Search the material for "description" and show all lines that contain it.

### Excerpted records
○ ○ ○ ○ ○ ○ ○

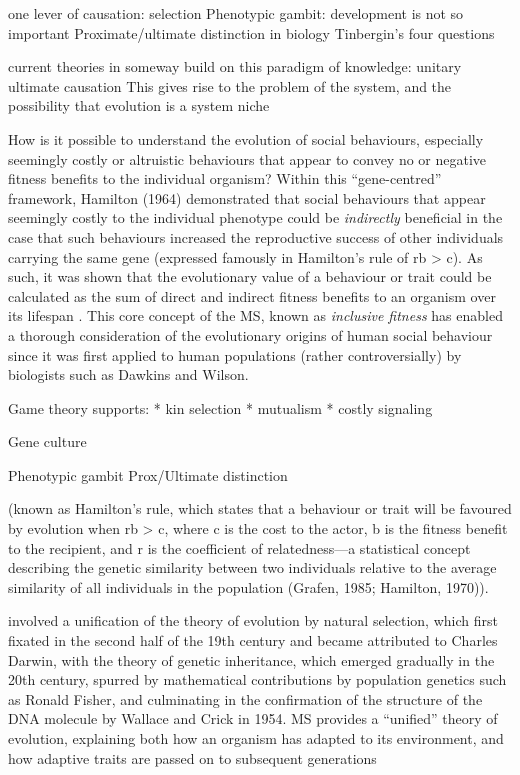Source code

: one lever of causation: selection
Phenotypic gambit: development is not so important
Proximate/ultimate distinction in biology
Tinbergin's four questions

current theories in someway build on this paradigm of knowledge: unitary ultimate causation
This gives rise to the problem of the system, and the possibility that evolution is a system niche


How is it possible to understand the evolution of social behaviours, especially seemingly costly or altruistic behaviours that appear to convey no or negative fitness benefits to the individual organism? Within this ``gene-centred'' framework, Hamilton (1964) demonstrated that social behaviours that appear seemingly costly to the individual phenotype could be \textit{indirectly} beneficial in the case that such behaviours increased the reproductive success of other individuals carrying the same gene (expressed famously in Hamilton’s rule of rb > c).  As such, it was shown that the evolutionary value of a behaviour or trait could be calculated as the sum of direct and indirect fitness benefits to an organism over its lifespan \citep{Grafen2006}.  This core concept of the MS, known as \textit{inclusive fitness} has enabled a thorough consideration of the evolutionary origins of human social behaviour since it was first applied to human populations (rather controversially) by biologists such as Dawkins and Wilson.

Game theory supports:
* kin selection
* mutualism
* costly signaling


Gene culture

Phenotypic gambit
Prox/Ultimate distinction







(known as Hamilton’s rule, which states that a behaviour or trait will be favoured by evolution when rb > c, where c is the cost to the actor, b is the fitness benefit to the recipient, and r is the coefficient of relatedness—a statistical concept describing the genetic similarity between two individuals relative to the average similarity of all individuals in the population (Grafen, 1985; Hamilton, 1970)).


involved a unification of the theory of evolution by natural selection, which first fixated in the second half of the 19th century and became attributed to Charles Darwin, with the theory of genetic inheritance, which emerged gradually in the 20th century, spurred by mathematical contributions by population genetics such as Ronald Fisher, and culminating in the confirmation of the structure of the DNA molecule by Wallace and Crick in 1954.  MS provides a ``unified'' theory of evolution, explaining both how an organism has adapted to its environment, and how adaptive traits are passed on to subsequent generations

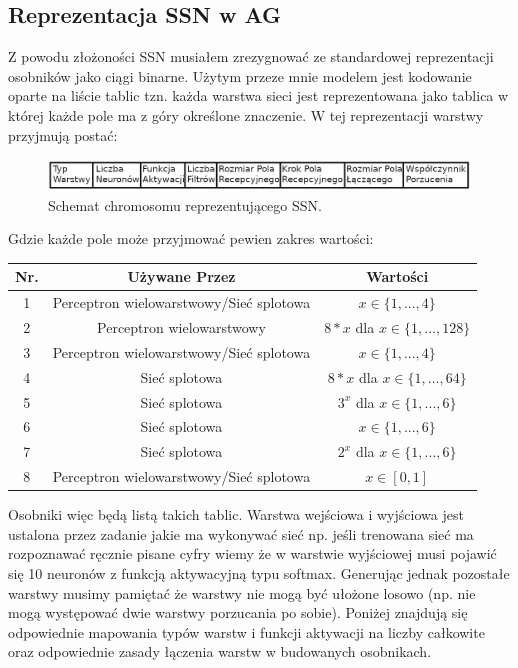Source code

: \documentclass{article}
\begin{document}
\subsection{Reprezentacja SSN w AG}
Z powodu złożoności SSN musiałem zrezygnować ze standardowej reprezentacji osobników 
jako ciągi binarne. Użytym przeze mnie modelem jest kodowanie oparte na liście tablic tzn.
każda warstwa sieci jest reprezentowana jako tablica w której każde pole ma z góry określone 
znaczenie. W tej reprezentacji warstwy przyjmują postać:\\
\begin{figure}[H]
\centering
\includegraphics[scale=0.30]{dnn_genome.png}
\caption{Schemat chromosomu reprezentującego SSN.}
\end{figure}
Gdzie każde pole może przyjmować pewien zakres wartości:\\
\begin{center}
\begin{tabular}{|c|c|c|}
	\hline
	Nr. & Używane Przez & Wartości \\
	\hline
	1 & Perceptron wielowarstwowy/Sieć splotowa & $x \in \{1, ...,4\}$\\
	2 & Perceptron wielowarstwowy & $8*x$ dla $x\in \{1, ...,128\}$\\
	3 & Perceptron wielowarstwowy/Sieć splotowa & $x \in \{1, ...,4\}$\\
	4 & Sieć splotowa & $8*x$ dla $x\in \{1, ...,64\}$\\
	5 & Sieć splotowa & $3^x$ dla $x \in \{1, ...,6\}$\\
	6 & Sieć splotowa & $x \in \{1, ...,6\}$\\
	7 & Sieć splotowa & $2^x$ dla $x \in \{1, ...,6\}$\\
	8 & Perceptron wielowarstwowy/Sieć splotowa & $x \in [0, 1]$\\
	\hline
\end{tabular}
\label{tab:params}
\end{center}

Osobniki więc będą listą takich tablic.
Warstwa wejściowa i wyjściowa jest ustalona 
przez zadanie jakie ma wykonywać sieć np. jeśli trenowana sieć ma rozpoznawać ręcznie pisane
cyfry wiemy że w warstwie  wyjściowej musi pojawić się 10 neuronów z funkcją aktywacyjną
typu softmax.
Generując jednak pozostałe warstwy musimy pamiętać że warstwy nie mogą być ułożone losowo
(np. nie mogą występować dwie warstwy porzucania po sobie). Poniżej znajdują się odpowiednie
mapowania typów warstw i funkcji aktywacji na liczby całkowite oraz odpowiednie zasady 
łączenia warstw w budowanych osobnikach.\\
\end{document}
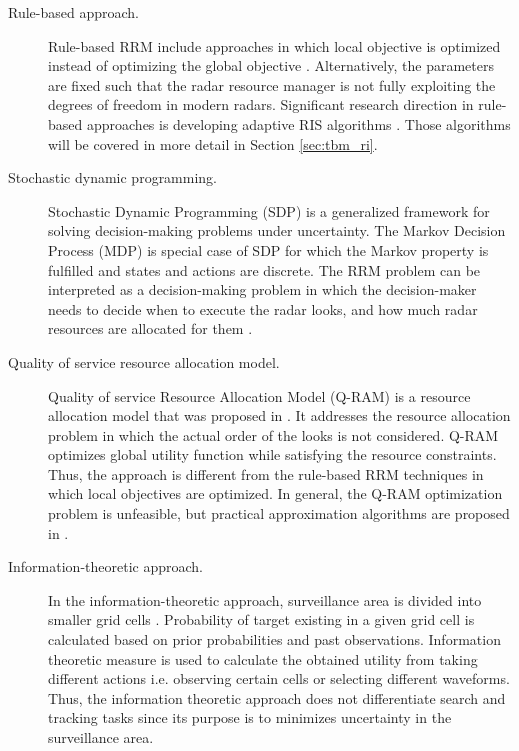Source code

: \documentclass[english, 12pt, a4paper, elec, utf8, a-1b, online]{aaltothesis}
\begin{document}
\begin{description}

\item[Rule-based approach.]

Rule-based RRM include approaches in which local objective is optimized instead of optimizing the global objective \cite{Koch1999}.
Alternatively, the parameters are fixed such that the radar resource manager is not fully exploiting the degrees of freedom in modern radars.
Significant research direction in rule-based approaches is developing adaptive RIS algorithms \cite{Cohen1986, Gardner1988, Munu1992, ChengTing2007, Baek2010, Watson1993, Charlish2015, Keuk1975, Shin1995, Benoudnine2006, Esfahani2012, Zamani2017, Christiansen2018, Pilte2018}. Those algorithms will be covered in more detail in Section \ref{sec:tbm_ri}.


\item[Stochastic dynamic programming.]

Stochastic Dynamic Programming (SDP) is a generalized framework for solving decision-making problems under uncertainty. 
The  Markov Decision Process (MDP) is special case of SDP for which the Markov property is fulfilled and states and actions are discrete.
The RRM problem can be interpreted as a decision-making problem in which the decision-maker needs to decide when to execute the radar looks, and how much radar resources are allocated for them \cite{Krishnamurthy1999, Krishnamurthy2001, Wintenby2006, LaScala2006}.


\item[Quality of service resource allocation model.] 

Quality of service Resource Allocation Model (Q-RAM) is a resource allocation model that was proposed in \cite{Rajkumar1997}.
It addresses the resource allocation problem in which the actual order of the looks is not considered.
Q-RAM optimizes global utility function while satisfying the resource constraints.
Thus, the approach is different from the rule-based RRM techniques in which local objectives are optimized.
In general, the Q-RAM optimization problem is unfeasible, but practical approximation algorithms are proposed in \cite{Rajkumar1998, Irci2010, Charlish2015a}.

\item[Information-theoretic approach.]

In the information-theoretic approach, surveillance area is divided into smaller grid cells \cite{Kastella1997, Kreucher2004, Kreucher2005, Xu2010}.
Probability of target existing in a given grid cell is calculated based on prior probabilities and past observations.
Information theoretic measure is used to calculate the obtained utility from taking different actions i.e. observing certain cells or selecting different waveforms.
Thus, the information theoretic approach does not differentiate search and tracking tasks since its purpose is to minimizes uncertainty in the surveillance area.

\end{description}
\end{document}
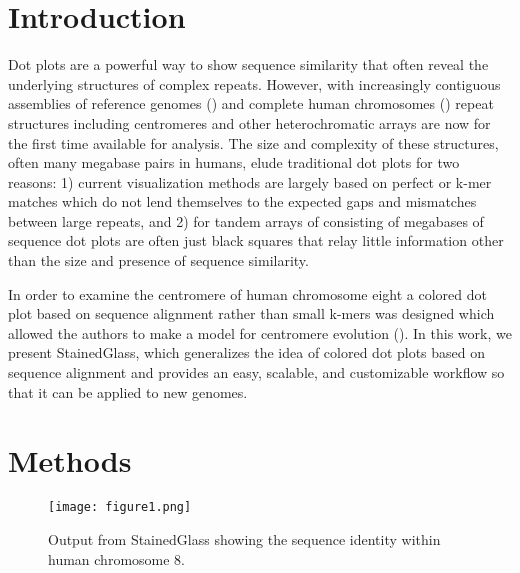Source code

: \documentclass[nocrop, noinfo]{bioinfo}
\begin{document}
\section{Introduction}
Dot plots are a powerful way to show sequence similarity that often reveal the
underlying structures of complex repeats. However, with increasingly contiguous
assemblies of reference genomes (\citealp{Rhie2021-zg}) and complete human
chromosomes (\citealp{Miga2020-pj,Logsdon2021-zr,Nurk2021-wb}) repeat structures
including centromeres and other heterochromatic arrays are now for the first
time available for analysis. The size and complexity of these structures, often
many megabase pairs in humans, elude traditional dot plots for two reasons: 1)
current visualization methods are largely based on perfect or k-mer matches
which do not lend themselves to the expected gaps and mismatches between large
repeats, and 2) for tandem arrays of consisting of megabases of sequence dot
plots are often just black squares that relay little information other than the
size and presence of sequence similarity. 

In order to examine the centromere of human chromosome eight a colored dot plot
based on sequence alignment rather than small k-mers was designed which allowed
the authors to make a model for centromere evolution (\citealp{Logsdon2021-zr}).
In this work, we present StainedGlass, which generalizes the idea of colored dot
plots based on sequence alignment and provides an easy, scalable, and
customizable workflow so that it can be applied to new genomes. 

\section{Methods} 
\begin{figure}[!tpb]%
\centerline{
	\texttt{[image: figure1.png]}
}
\caption{Output from StainedGlass showing the sequence identity within human
chromosome 8.}
\label{fig:01} 
\end{figure}
\end{document}
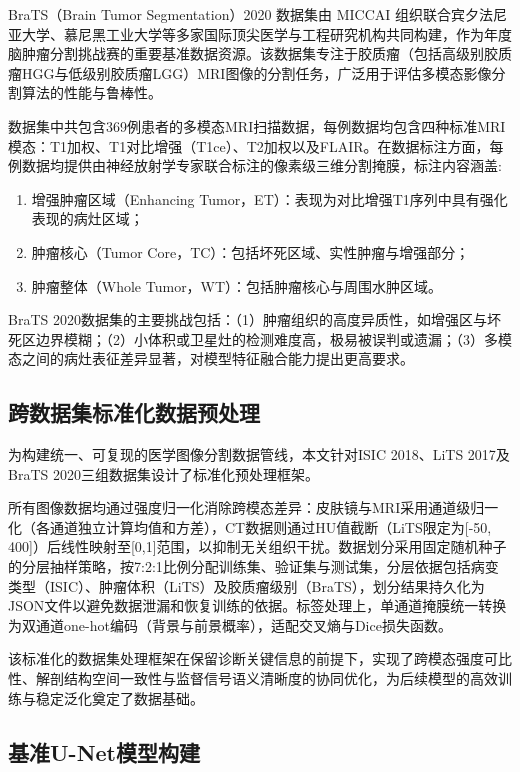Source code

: BraTS（Brain Tumor Segmentation）2020 数据集由 MICCAI 组织联合宾夕法尼亚大学、慕尼黑工业大学等多家国际顶尖医学与工程研究机构共同构建，作为年度脑肿瘤分割挑战赛的重要基准数据资源\cite{menze2015}。该数据集专注于胶质瘤（包括高级别胶质瘤HGG与低级别胶质瘤LGG）MRI图像的分割任务，广泛用于评估多模态影像分割算法的性能与鲁棒性。

数据集中共包含369例患者的多模态MRI扫描数据，每例数据均包含四种标准MRI模态：T1加权、T1对比增强（T1ce）、T2加权以及FLAIR。在数据标注方面，每例数据均提供由神经放射学专家联合标注的像素级三维分割掩膜，标注内容涵盖:

\begin{enumerate}
    \item 增强肿瘤区域（Enhancing Tumor，ET）：表现为对比增强T1序列中具有强化表现的病灶区域；
    \item 肿瘤核心（Tumor Core，TC）：包括坏死区域、实性肿瘤与增强部分；
    \item 肿瘤整体（Whole Tumor，WT）：包括肿瘤核心与周围水肿区域。
\end{enumerate}

BraTS 2020数据集的主要挑战包括：（1）肿瘤组织的高度异质性，如增强区与坏死区边界模糊；（2）小体积或卫星灶的检测难度高，极易被误判或遗漏；（3）多模态之间的病灶表征差异显著，对模型特征融合能力提出更高要求。


\subsection{跨数据集标准化数据预处理}

为构建统一、可复现的医学图像分割数据管线，本文针对ISIC 2018、LiTS 2017及BraTS 2020三组数据集设计了标准化预处理框架。

所有图像数据均通过强度归一化消除跨模态差异：皮肤镜与MRI采用通道级归一化（各通道独立计算均值和方差），CT数据则通过HU值截断（LiTS限定为[-50, 400]）后线性映射至[0,1]范围，以抑制无关组织干扰。数据划分采用固定随机种子的分层抽样策略，按7:2:1比例分配训练集、验证集与测试集，分层依据包括病变类型（ISIC）、肿瘤体积（LiTS）及胶质瘤级别（BraTS），划分结果持久化为JSON文件以避免数据泄漏和恢复训练的依据。标签处理上，单通道掩膜统一转换为双通道one-hot编码（背景与前景概率），适配交叉熵与Dice损失函数。  

该标准化的数据集处理框架在保留诊断关键信息的前提下，实现了跨模态强度可比性、解剖结构空间一致性与监督信号语义清晰度的协同优化，为后续模型的高效训练与稳定泛化奠定了数据基础。

\subsection{基准U-Net模型构建}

○ ○ ○ ○ ○ ○ ○

### Solution for this exercise
\begin{description}
\end{description}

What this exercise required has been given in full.